Content starts

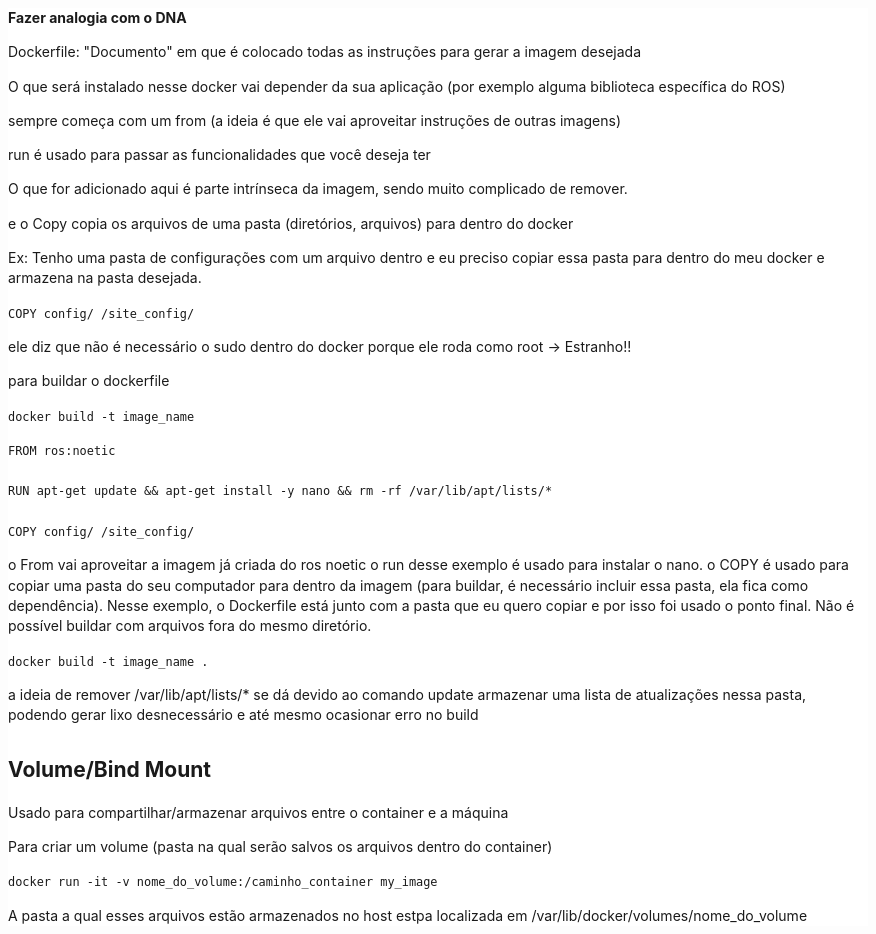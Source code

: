 **Fazer analogia com o DNA**


Dockerfile: "Documento" em que é colocado todas as instruções para gerar a imagem desejada

O que será instalado nesse docker vai depender da sua aplicação (por exemplo alguma biblioteca específica do ROS)

sempre começa com um from (a ideia é que ele vai aproveitar instruções de outras imagens)

run é usado para passar as funcionalidades que você deseja ter

O que for adicionado aqui é parte intrínseca da imagem, sendo muito complicado de remover.

e o Copy copia os arquivos de uma pasta (diretórios, arquivos) para dentro do docker

Ex: Tenho uma pasta de configurações com um arquivo dentro e eu preciso copiar essa pasta para dentro do meu docker e armazena na pasta desejada.
```
COPY config/ /site_config/
```
ele diz que não é necessário o sudo dentro do docker porque ele roda como root -> Estranho!!

para buildar o dockerfile

```
docker build -t image_name
```

```
FROM ros:noetic

RUN apt-get update && apt-get install -y nano && rm -rf /var/lib/apt/lists/*

COPY config/ /site_config/

```
o From vai aproveitar a imagem já criada do ros noetic
o run desse exemplo é usado para instalar o nano.
o COPY é usado para copiar uma pasta do seu computador para dentro da imagem (para buildar, é necessário incluir essa pasta, ela fica como dependência). Nesse exemplo, o Dockerfile está junto com a pasta que eu quero copiar e por isso foi usado o ponto final. Não é possível buildar com arquivos fora do mesmo diretório.

```
docker build -t image_name .
```
a ideia de remover /var/lib/apt/lists/* se dá devido ao comando update armazenar uma lista de atualizações nessa pasta, podendo gerar lixo desnecessário e até mesmo ocasionar erro no build


## Volume/Bind Mount

Usado para compartilhar/armazenar arquivos entre o container e a máquina

Para criar um volume (pasta na qual serão salvos os arquivos dentro do container)

```
docker run -it -v nome_do_volume:/caminho_container my_image

```
A pasta a qual esses arquivos estão armazenados no host estpa localizada em /var/lib/docker/volumes/nome_do_volume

Content ends

→ PROBLEM DETAILS:
Copy down each line in the entries that has the word "desejada".

→ TASK OUTPUT:
Dockerfile: "Documento" em que é colocado todas as instruções para gerar a imagem desejada
Ex: Tenho uma pasta de configurações com um arquivo dentro e eu preciso copiar essa pasta para dentro do meu docker e armazena na pasta desejada.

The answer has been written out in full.